Start of Source material
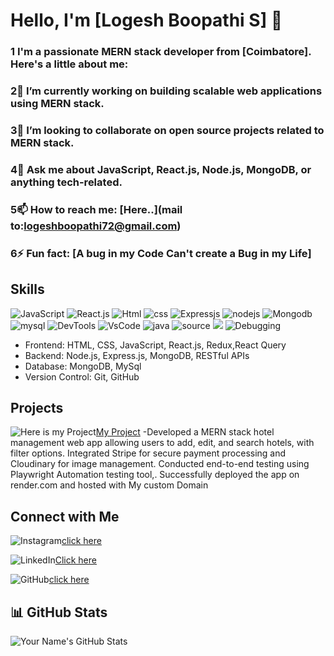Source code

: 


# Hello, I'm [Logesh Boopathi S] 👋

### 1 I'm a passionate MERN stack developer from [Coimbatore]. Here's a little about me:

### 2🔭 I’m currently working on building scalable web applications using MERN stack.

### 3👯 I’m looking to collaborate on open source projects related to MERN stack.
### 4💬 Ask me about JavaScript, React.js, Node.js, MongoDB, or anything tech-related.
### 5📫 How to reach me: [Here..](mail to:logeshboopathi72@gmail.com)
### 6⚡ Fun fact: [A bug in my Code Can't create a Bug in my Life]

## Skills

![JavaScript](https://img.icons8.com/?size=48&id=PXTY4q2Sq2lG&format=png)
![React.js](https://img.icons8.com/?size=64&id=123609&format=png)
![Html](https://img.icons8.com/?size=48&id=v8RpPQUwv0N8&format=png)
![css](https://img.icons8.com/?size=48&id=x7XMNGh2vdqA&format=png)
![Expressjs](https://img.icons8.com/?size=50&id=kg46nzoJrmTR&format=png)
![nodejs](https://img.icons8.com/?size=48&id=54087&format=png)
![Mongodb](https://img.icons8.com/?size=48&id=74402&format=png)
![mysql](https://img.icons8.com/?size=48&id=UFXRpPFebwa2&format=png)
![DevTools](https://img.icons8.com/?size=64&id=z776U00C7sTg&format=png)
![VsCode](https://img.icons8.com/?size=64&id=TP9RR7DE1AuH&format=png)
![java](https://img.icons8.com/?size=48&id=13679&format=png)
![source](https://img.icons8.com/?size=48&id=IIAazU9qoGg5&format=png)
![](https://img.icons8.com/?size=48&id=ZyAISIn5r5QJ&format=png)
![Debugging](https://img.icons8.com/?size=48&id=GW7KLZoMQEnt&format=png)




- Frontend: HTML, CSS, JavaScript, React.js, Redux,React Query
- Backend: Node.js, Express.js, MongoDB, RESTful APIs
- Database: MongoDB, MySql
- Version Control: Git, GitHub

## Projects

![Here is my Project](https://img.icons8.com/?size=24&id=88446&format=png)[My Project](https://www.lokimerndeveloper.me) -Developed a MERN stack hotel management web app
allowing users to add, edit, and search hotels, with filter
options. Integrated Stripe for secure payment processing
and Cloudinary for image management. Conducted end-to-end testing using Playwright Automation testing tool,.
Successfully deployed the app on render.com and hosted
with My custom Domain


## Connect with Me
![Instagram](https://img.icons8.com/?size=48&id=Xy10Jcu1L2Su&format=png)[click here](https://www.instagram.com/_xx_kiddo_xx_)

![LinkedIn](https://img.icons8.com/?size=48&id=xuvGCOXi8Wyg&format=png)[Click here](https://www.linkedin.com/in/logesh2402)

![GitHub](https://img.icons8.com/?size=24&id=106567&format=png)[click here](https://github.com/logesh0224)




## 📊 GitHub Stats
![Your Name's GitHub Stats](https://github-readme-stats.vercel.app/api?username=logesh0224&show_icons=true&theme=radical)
End of Source material
Start of Source material
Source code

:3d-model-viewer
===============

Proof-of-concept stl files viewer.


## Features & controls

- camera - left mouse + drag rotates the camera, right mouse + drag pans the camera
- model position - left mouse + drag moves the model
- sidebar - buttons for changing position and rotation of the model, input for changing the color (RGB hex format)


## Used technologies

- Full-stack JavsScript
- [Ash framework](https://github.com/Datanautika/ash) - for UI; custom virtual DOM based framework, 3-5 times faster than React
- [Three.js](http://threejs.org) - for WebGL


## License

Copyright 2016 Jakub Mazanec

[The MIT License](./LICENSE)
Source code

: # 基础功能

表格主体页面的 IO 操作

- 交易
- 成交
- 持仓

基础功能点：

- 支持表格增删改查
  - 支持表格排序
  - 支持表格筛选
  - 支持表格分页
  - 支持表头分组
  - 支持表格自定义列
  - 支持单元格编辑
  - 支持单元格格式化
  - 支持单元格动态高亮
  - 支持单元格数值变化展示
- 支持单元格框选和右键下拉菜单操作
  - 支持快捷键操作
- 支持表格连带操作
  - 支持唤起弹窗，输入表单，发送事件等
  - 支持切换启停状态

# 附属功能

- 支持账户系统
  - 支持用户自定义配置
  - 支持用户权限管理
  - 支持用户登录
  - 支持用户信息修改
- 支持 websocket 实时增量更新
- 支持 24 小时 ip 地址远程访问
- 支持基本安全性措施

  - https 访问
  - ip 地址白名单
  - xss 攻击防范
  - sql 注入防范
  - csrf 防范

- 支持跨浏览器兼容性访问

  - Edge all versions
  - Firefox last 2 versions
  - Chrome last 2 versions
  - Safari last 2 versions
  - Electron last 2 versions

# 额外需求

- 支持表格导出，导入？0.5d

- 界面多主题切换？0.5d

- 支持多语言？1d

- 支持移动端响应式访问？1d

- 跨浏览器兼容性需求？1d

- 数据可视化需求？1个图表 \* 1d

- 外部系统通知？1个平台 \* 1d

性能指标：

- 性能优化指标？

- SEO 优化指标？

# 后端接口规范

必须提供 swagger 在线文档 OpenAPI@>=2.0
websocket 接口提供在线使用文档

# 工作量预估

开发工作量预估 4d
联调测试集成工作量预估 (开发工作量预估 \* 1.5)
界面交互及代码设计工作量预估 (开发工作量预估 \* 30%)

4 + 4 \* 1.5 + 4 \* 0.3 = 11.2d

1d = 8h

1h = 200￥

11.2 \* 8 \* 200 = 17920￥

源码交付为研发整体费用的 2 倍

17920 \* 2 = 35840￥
End of Source material
Start of Source material
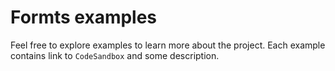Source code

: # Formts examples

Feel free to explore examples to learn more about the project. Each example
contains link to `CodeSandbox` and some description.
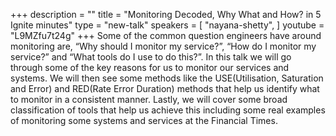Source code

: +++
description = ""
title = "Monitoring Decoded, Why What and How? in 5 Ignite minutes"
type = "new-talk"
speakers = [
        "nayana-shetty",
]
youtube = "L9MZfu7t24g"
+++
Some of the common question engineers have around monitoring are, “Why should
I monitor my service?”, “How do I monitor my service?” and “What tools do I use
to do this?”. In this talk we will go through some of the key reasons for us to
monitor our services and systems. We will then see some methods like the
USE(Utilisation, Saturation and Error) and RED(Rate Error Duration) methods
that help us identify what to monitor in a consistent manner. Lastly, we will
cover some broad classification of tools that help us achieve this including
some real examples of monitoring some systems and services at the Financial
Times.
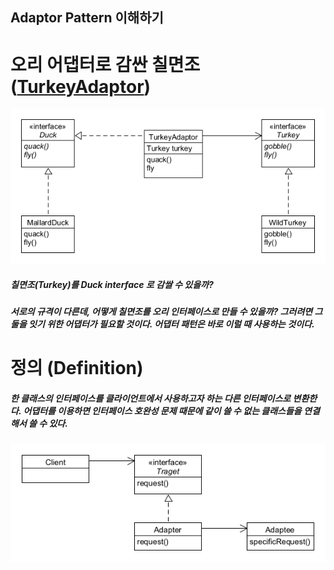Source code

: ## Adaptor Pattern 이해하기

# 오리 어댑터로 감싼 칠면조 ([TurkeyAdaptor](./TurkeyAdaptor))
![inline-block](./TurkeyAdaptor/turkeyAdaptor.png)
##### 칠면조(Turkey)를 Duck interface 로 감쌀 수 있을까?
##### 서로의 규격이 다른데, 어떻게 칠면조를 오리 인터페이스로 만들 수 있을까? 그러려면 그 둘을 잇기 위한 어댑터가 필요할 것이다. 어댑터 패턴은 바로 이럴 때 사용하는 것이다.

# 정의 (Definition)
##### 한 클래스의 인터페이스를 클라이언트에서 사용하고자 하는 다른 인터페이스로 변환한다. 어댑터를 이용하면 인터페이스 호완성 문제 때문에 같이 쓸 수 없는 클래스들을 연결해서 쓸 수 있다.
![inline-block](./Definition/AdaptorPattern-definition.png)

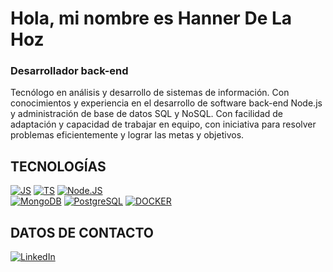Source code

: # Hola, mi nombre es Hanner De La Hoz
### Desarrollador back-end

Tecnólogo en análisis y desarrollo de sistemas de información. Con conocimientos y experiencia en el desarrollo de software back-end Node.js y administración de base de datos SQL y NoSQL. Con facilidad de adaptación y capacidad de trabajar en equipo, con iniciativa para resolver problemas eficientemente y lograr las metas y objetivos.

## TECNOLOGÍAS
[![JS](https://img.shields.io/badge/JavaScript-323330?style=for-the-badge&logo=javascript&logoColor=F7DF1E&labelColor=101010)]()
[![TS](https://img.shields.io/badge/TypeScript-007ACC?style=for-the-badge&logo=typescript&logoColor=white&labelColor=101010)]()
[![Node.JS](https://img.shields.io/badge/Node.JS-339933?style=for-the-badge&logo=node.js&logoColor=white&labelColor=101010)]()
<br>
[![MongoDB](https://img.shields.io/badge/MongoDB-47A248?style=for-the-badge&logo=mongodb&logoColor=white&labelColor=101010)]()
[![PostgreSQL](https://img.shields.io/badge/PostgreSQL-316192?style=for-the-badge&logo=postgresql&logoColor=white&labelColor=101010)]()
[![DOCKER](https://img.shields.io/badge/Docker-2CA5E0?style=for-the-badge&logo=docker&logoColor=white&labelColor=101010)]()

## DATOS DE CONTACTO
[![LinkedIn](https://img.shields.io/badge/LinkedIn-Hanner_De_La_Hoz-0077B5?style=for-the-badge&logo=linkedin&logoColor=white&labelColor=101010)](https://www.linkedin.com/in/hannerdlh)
End of Source material
Within the material above, the line with "Copyright 2016 Jakub Mazanec" opens the range and the line with "17920 \* 2 = 35840￥" closes it; reproduce that range word for word.

Copyright 2016 Jakub Mazanec

[The MIT License](./LICENSE)
Source code

: # 基础功能

表格主体页面的 IO 操作

- 交易
- 成交
- 持仓

基础功能点：

- 支持表格增删改查
  - 支持表格排序
  - 支持表格筛选
  - 支持表格分页
  - 支持表头分组
  - 支持表格自定义列
  - 支持单元格编辑
  - 支持单元格格式化
  - 支持单元格动态高亮
  - 支持单元格数值变化展示
- 支持单元格框选和右键下拉菜单操作
  - 支持快捷键操作
- 支持表格连带操作
  - 支持唤起弹窗，输入表单，发送事件等
  - 支持切换启停状态

# 附属功能

- 支持账户系统
  - 支持用户自定义配置
  - 支持用户权限管理
  - 支持用户登录
  - 支持用户信息修改
- 支持 websocket 实时增量更新
- 支持 24 小时 ip 地址远程访问
- 支持基本安全性措施

  - https 访问
  - ip 地址白名单
  - xss 攻击防范
  - sql 注入防范
  - csrf 防范

- 支持跨浏览器兼容性访问

  - Edge all versions
  - Firefox last 2 versions
  - Chrome last 2 versions
  - Safari last 2 versions
  - Electron last 2 versions

# 额外需求

- 支持表格导出，导入？0.5d

- 界面多主题切换？0.5d

- 支持多语言？1d

- 支持移动端响应式访问？1d

- 跨浏览器兼容性需求？1d

- 数据可视化需求？1个图表 \* 1d

- 外部系统通知？1个平台 \* 1d

性能指标：

- 性能优化指标？

- SEO 优化指标？

# 后端接口规范

必须提供 swagger 在线文档 OpenAPI@>=2.0
websocket 接口提供在线使用文档

# 工作量预估

开发工作量预估 4d
联调测试集成工作量预估 (开发工作量预估 \* 1.5)
界面交互及代码设计工作量预估 (开发工作量预估 \* 30%)

4 + 4 \* 1.5 + 4 \* 0.3 = 11.2d

1d = 8h

1h = 200￥

11.2 \* 8 \* 200 = 17920￥

源码交付为研发整体费用的 2 倍

17920 \* 2 = 35840￥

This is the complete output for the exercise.